Solved: Re: How to count observations with the same value before each observat...

tediest · Posted 09-22-2012 03:58 PM

Sorry for the obscure title.

I have a data like this:

person	time	brand
1	100	A
1	200	A
1	300	B
1	400	C
2	100	A
2	200	B
2	300	A
2	400	B

I would like to create a new variable for each observation, representing the number of times the corresponding "brand" has occurred before for the given person. So the values of the new variable should be: 0, 1, 0, 0, 0, 0, 1, 1. As the data are pretty big, it is inefficient to do this via loops.

Would someone please help me with this? Thanks a lot in advance!

Linlin · Posted 09-22-2012 06:19 PM

Hi,

The code below works for the sample data you provided, but I am not sure it will work for all your data. :smileysilly:

data x;

input person brand $char20.;

datalines;

1 KELLOGG

1 POST

1 KASHI GO

2 KELLOGG

2 G MILLS

2 KELLOGG

;

run;

data y (drop=all);

length all $100;

do until(last.person);

set x;

by person;

howmany = count(all,compress(brand));

all = catx(', ',all,compress(brand));

output;

end;

run;

proc print;run;

obs person brand howmany

1 1 KELLOGG 0

2 1 POST 0

3 1 KASHI GO 0

4 1 KASHI GO 1

5 2 KELLOGG 0

6 2 G MILLS 0

7 2 G MILLS 1

8 2 G MILLS 2

9 2 G MILLS 3

10 2 G MILLS 4

11 2 G MILLS 5

12 2 KELLOGG 1

13 2 KELLOGG 2

14 2 KELLOGG 3

View solution in original post

MikeZdeb · Posted 09-22-2012 04:09 PM

hi ... one way ... don't worry about the LOOP since all it does is read the data set one person at a time ...

data x;

input person time brand :$1. @@;

datalines;

1 100 A 1 200 A 1 300 B 1 400 C

2 100 A 2 200 B 2 300 A 2 400 B

;

data y (drop=all);

length all $100;

do until(last.person);

set x;

by person;

howmany = countc(all,brand);

all = catt(all,brand);

output;

end;

run;

person time brand howmany

1 100 A 0

1 200 A 1

1 300 B 0

1 400 C 0

2 100 A 0

2 200 B 0

2 300 A 1

2 400 B 1

tediest · Posted 09-22-2012 04:25 PM

Thanks a lot Mike. It is pretty efficient

However there is one problem if there are multiple words contained in "brand". I changed "countc" to "count". But sometimes the "catt" function would connect two words as one, and "count" would not be able to identify the correct number of times the same brand has occurred before. Are there ways to avoid this problem? Thanks!

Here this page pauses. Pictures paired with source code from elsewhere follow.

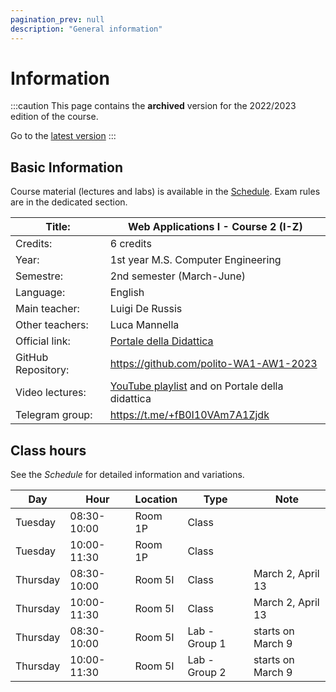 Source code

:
 ```yaml
---
pagination_prev: null
description: "General information"
---
```


# Information

:::caution
This page contains the __archived__ version for the 2022/2023 edition of the course.

Go to the [latest version](/teaching/01txy-wa1)
::: 

## Basic Information

Course material (lectures and labs) is available in the [Schedule](schedule). Exam rules are in the dedicated section.

| Title:             | Web Applications I - Course 2 (I-Z)                       |
|--------------------|-----------------------------------------------------------|
| Credits:           | 6 credits                                                     |
| Year:              | 1st year M.S. Computer Engineering                             |
| Semestre:          | 2nd semester (March-June)                                 |
| Language:          | English                                                   |
| Main teacher:      | Luigi De Russis                                              |
| Other teachers:    | Luca Mannella                                          |
| Official link:     | [Portale della Didattica](https://didattica.polito.it/pls/portal30/gap.pkg_guide.viewGap?p_cod_ins=01TXYOV&p_a_acc=2023&p_header=S&p_lang=IT&multi=N) |
| GitHub Repository: | https://github.com/polito-WA1-AW1-2023                    |
| Video lectures:    | [YouTube playlist](https://www.youtube.com/playlist?list=PLs7DWGc_wmwTGEyUzKpqQDaa5TSnhshmp) and on Portale della didattica |
| Telegram group:   | https://t.me/+fB0I10VAm7A1Zjdk |

## Class hours

See the _Schedule_ for detailed information and variations.

| Day      | Hour        | Location | Type          | Note              |
|----------|-------------|----------|---------------|-------------------|
| Tuesday  | 08:30-10:00 | Room 1P  | Class         |                   |
| Tuesday  | 10:00-11:30 | Room 1P  | Class         |                   |
| Thursday | 08:30-10:00 | Room 5I  | Class         | March 2, April 13 |
| Thursday | 10:00-11:30 | Room 5I  | Class         | March 2, April 13 |
| Thursday | 08:30-10:00 | Room 5I  | Lab - Group 1 | starts on March 9 |
| Thursday | 10:00-11:30 | Room 5I  | Lab - Group 2 | starts on March 9 | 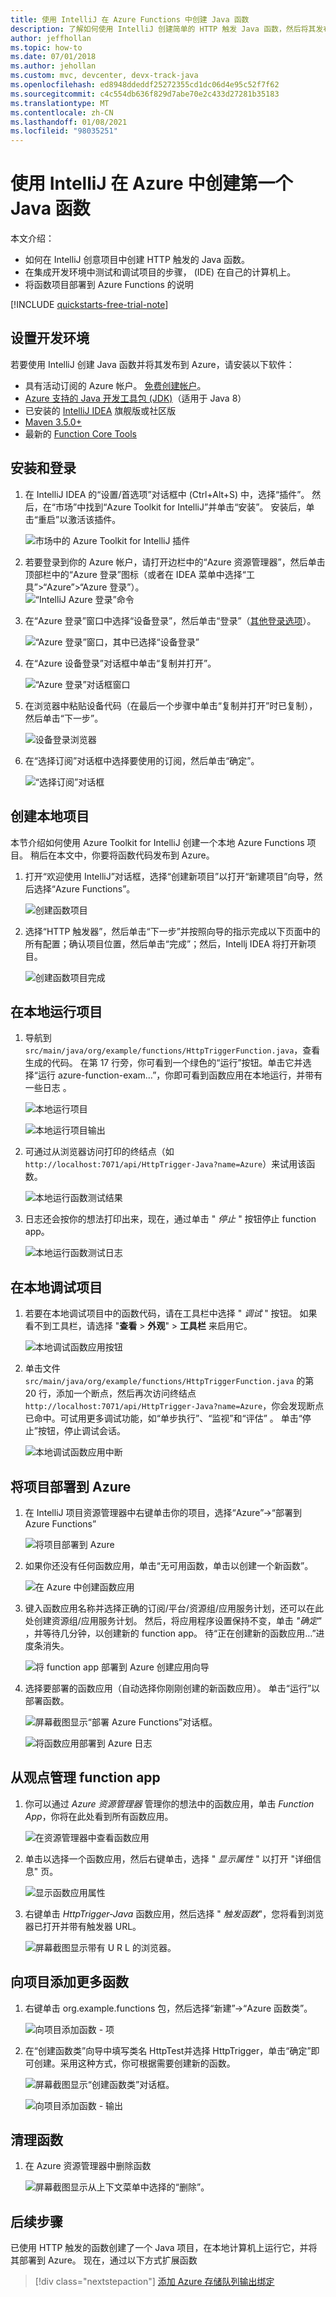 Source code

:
 ```yaml
---
title: 使用 IntelliJ 在 Azure Functions 中创建 Java 函数
description: 了解如何使用 IntelliJ 创建简单的 HTTP 触发 Java 函数，然后将其发布到 Azure 的无服务器环境中运行。
author: jeffhollan
ms.topic: how-to
ms.date: 07/01/2018
ms.author: jehollan
ms.custom: mvc, devcenter, devx-track-java
ms.openlocfilehash: ed8948ddeddf25272355cd1dc06d4e95c52f7f62
ms.sourcegitcommit: c4c554db636f829d7abe70e2c433d27281b35183
ms.translationtype: MT
ms.contentlocale: zh-CN
ms.lasthandoff: 01/08/2021
ms.locfileid: "98035251"
---
```

# <a name="create-your-first-java-function-in-azure-using-intellij"></a>使用 IntelliJ 在 Azure 中创建第一个 Java 函数

本文介绍：
- 如何在 IntelliJ 创意项目中创建 HTTP 触发的 Java 函数。
- 在集成开发环境中测试和调试项目的步骤， (IDE) 在自己的计算机上。
- 将函数项目部署到 Azure Functions 的说明

<!-- TODO ![Access a Hello World function from the command line with cURL](media/functions-create-java-maven/hello-azure.png) -->

[!INCLUDE [quickstarts-free-trial-note](../../includes/quickstarts-free-trial-note.md)]

## <a name="set-up-your-development-environment"></a>设置开发环境

若要使用 IntelliJ 创建 Java 函数并将其发布到 Azure，请安装以下软件：

+ 具有活动订阅的 Azure 帐户。 [免费创建帐户](https://azure.microsoft.com/free/?ref=microsoft.com&utm_source=microsoft.com&utm_medium=docs&utm_campaign=visualstudio)。
+ [Azure 支持的 Java 开发工具包 (JDK)](/azure/developer/java/fundamentals/java-jdk-long-term-support)（适用于 Java 8）
+ 已安装的 [IntelliJ IDEA](https://www.jetbrains.com/idea/download/) 旗舰版或社区版
+ [Maven 3.5.0+](https://maven.apache.org/download.cgi)
+ 最新的 [Function Core Tools](https://github.com/Azure/azure-functions-core-tools)


## <a name="installation-and-sign-in"></a>安装和登录

1. 在 IntelliJ IDEA 的“设置/首选项”对话框中 (Ctrl+Alt+S) 中，选择“插件”。 然后，在“市场”中找到“Azure Toolkit for IntelliJ”并单击“安装”。   安装后，单击“重启”以激活该插件。 

    ![市场中的 Azure Toolkit for IntelliJ 插件][marketplace]

2. 若要登录到你的 Azure 帐户，请打开边栏中的“Azure 资源管理器”，然后单击顶部栏中的“Azure 登录”图标（或者在 IDEA 菜单中选择“工具”>“Azure”>“Azure 登录”）。  
    ![“IntelliJ Azure 登录”命令][intellij-azure-login]

3. 在“Azure 登录”窗口中选择“设备登录”，然后单击“登录”（[其他登录选项](/azure/developer/java/toolkit-for-intellij/sign-in-instructions)）。  

   ![“Azure 登录”窗口，其中已选择“设备登录”][intellij-azure-popup]

4. 在“Azure 设备登录”对话框中单击“复制并打开”。 

   ![“Azure 登录”对话框窗口][intellij-azure-copycode]

5. 在浏览器中粘贴设备代码（在最后一个步骤中单击“复制并打开”时已复制），然后单击“下一步”。 

   ![设备登录浏览器][intellij-azure-link-ms-account]

6. 在“选择订阅”对话框中选择要使用的订阅，然后单击“确定”。 

   ![“选择订阅”对话框][intellij-azure-login-select-subs]
   
## <a name="create-your-local-project"></a>创建本地项目

本节介绍如何使用 Azure Toolkit for IntelliJ 创建一个本地 Azure Functions 项目。 稍后在本文中，你要将函数代码发布到 Azure。 

1. 打开“欢迎使用 IntelliJ”对话框，选择“创建新项目”以打开“新建项目”向导，然后选择“Azure Functions”。

    ![创建函数项目](media/functions-create-first-java-intellij/create-functions-project.png)

1. 选择“HTTP 触发器”，然后单击“下一步”并按照向导的指示完成以下页面中的所有配置；确认项目位置，然后单击“完成”；然后，Intellj IDEA 将打开新项目。

    ![创建函数项目完成](media/functions-create-first-java-intellij/create-functions-project-finish.png)

## <a name="run-the-project-locally"></a>在本地运行项目

1. 导航到 `src/main/java/org/example/functions/HttpTriggerFunction.java`，查看生成的代码。 在第 17 行旁，你可看到一个绿色的“运行”按钮。单击它并选择“运行 azure-function-exam…”，你即可看到函数应用在本地运行，并带有一些日志  。

    ![本地运行项目](media/functions-create-first-java-intellij/local-run-functions-project.png)

    ![本地运行项目输出](media/functions-create-first-java-intellij/local-run-functions-output.png)

1. 可通过从浏览器访问打印的终结点（如 `http://localhost:7071/api/HttpTrigger-Java?name=Azure`）来试用该函数。

    ![本地运行函数测试结果](media/functions-create-first-java-intellij/local-run-functions-test.png)

1. 日志还会按你的想法打印出来，现在，通过单击 " *停止* " 按钮停止 function app。

    ![本地运行函数测试日志](media/functions-create-first-java-intellij/local-run-functions-log.png)

## <a name="debug-the-project-locally"></a>在本地调试项目

1. 若要在本地调试项目中的函数代码，请在工具栏中选择 " *调试* " 按钮。 如果看不到工具栏，请选择 "**查看**  >  **外观**"  >  **工具栏** 来启用它。

    ![本地调试函数应用按钮](media/functions-create-first-java-intellij/local-debug-functions-button.png)

1. 单击文件 `src/main/java/org/example/functions/HttpTriggerFunction.java` 的第 20 行，添加一个断点，然后再次访问终结点 `http://localhost:7071/api/HttpTrigger-Java?name=Azure`，你会发现断点已命中。可试用更多调试功能，如“单步执行”、“监视”和“评估”   。 单击“停止”按钮，停止调试会话。

    ![本地调试函数应用中断](media/functions-create-first-java-intellij/local-debug-functions-break.png)

## <a name="deploy-your-project-to-azure"></a>将项目部署到 Azure

1. 在 IntelliJ 项目资源管理器中右键单击你的项目，选择“Azure”->“部署到 Azure Functions”

    ![将项目部署到 Azure](media/functions-create-first-java-intellij/deploy-functions-to-azure.png)

1. 如果你还没有任何函数应用，单击“无可用函数，单击以创建一个新函数”。

    ![在 Azure 中创建函数应用](media/functions-create-first-java-intellij/deploy-functions-create-app.png)

1. 键入函数应用名称并选择正确的订阅/平台/资源组/应用服务计划，还可以在此处创建资源组/应用服务计划。 然后，将应用程序设置保持不变，单击 *"确定"* ，并等待几分钟，以创建新的 function app。 待“正在创建新的函数应用…”进度条消失。

    ![将 function app 部署到 Azure 创建应用向导](media/functions-create-first-java-intellij/deploy-functions-create-app-wizard.png)

1. 选择要部署的函数应用（自动选择你刚刚创建的新函数应用）。 单击“运行”以部署函数。

    ![屏幕截图显示“部署 Azure Functions”对话框。](media/functions-create-first-java-intellij/deploy-functions-run.png)

    ![将函数应用部署到 Azure 日志](media/functions-create-first-java-intellij/deploy-functions-log.png)

## <a name="manage-function-apps-from-idea"></a>从观点管理 function app

1. 你可以通过 *Azure 资源管理器* 管理你的想法中的函数应用，单击 *Function App*，你将在此处看到所有函数应用。

    ![在资源管理器中查看函数应用](media/functions-create-first-java-intellij/explorer-view-functions.png)

1. 单击以选择一个函数应用，然后右键单击，选择 " *显示属性* " 以打开 "详细信息" 页。 

    ![显示函数应用属性](media/functions-create-first-java-intellij/explorer-functions-show-properties.png)

1. 右键单击 *HttpTrigger-Java* 函数应用，然后选择 " *触发函数*"，您将看到浏览器已打开并带有触发器 URL。

    ![屏幕截图显示带有 U R L 的浏览器。](media/functions-create-first-java-intellij/explorer-trigger-functions.png)

## <a name="add-more-functions-to-the-project"></a>向项目添加更多函数

1. 右键单击 org.example.functions 包，然后选择“新建”->“Azure 函数类”。 

    ![向项目添加函数 - 项](media/functions-create-first-java-intellij/add-functions-entry.png)

1. 在“创建函数类”向导中填写类名 HttpTest并选择 HttpTrigger，单击“确定”即可创建。采用这种方式，你可根据需要创建新的函数。

    ![屏幕截图显示“创建函数类”对话框。](media/functions-create-first-java-intellij/add-functions-trigger.png)
    
    ![向项目添加函数 - 输出](media/functions-create-first-java-intellij/add-functions-output.png)

## <a name="cleaning-up-functions"></a>清理函数

1. 在 Azure 资源管理器中删除函数
      
      ![屏幕截图显示从上下文菜单中选择的“删除”。](media/functions-create-first-java-intellij/delete-function.png)
      

## <a name="next-steps"></a>后续步骤

已使用 HTTP 触发的函数创建了一个 Java 项目，在本地计算机上运行它，并将其部署到 Azure。 现在，通过以下方式扩展函数

> [!div class="nextstepaction"]
> [添加 Azure 存储队列输出绑定](./functions-add-output-binding-storage-queue-java.md)


[marketplace]:./media/functions-create-first-java-intellij/marketplace.png
[intellij-azure-login]: media/functions-create-first-java-intellij/intellij-azure-login.png
[intellij-azure-popup]: media/functions-create-first-java-intellij/intellij-azure-login-popup.png
[intellij-azure-copycode]: media/functions-create-first-java-intellij/intellij-azure-login-copyopen.png
[intellij-azure-link-ms-account]: media/functions-create-first-java-intellij/intellij-azure-login-linkms-account.png
[intellij-azure-login-select-subs]: media/functions-create-first-java-intellij/intellij-azure-login-selectsubs.png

Linlin · Posted 09-22-2012 05:16 PM

try this:

data x;

input person time brand :$2. @@;

datalines;

1 100 AB 1 200 AB 1 300 B 1 400 C

2 100 A 2 200 BB 2 300 AB 2 400 BB

;

data y (drop=all) ;

length all $100;

do until(last.person);

set x;

by person;

howmany = count(all,brand);

all = catx(', ',all,brand,'s');

output;

end;

run;

proc print;run;

tediest · Posted 09-22-2012 05:22 PM

Thanks Linlin.

I tried this but there still appear to be problems with some observations. For instance I have one line with: all="KELLOGG, s, G MILLS, s, G MILLS, s, G MILLS, s, G MILLS, s" and brand="G MILLS". However, count(all,brand) returns 0. It is really odd. Can this be because of the specific string?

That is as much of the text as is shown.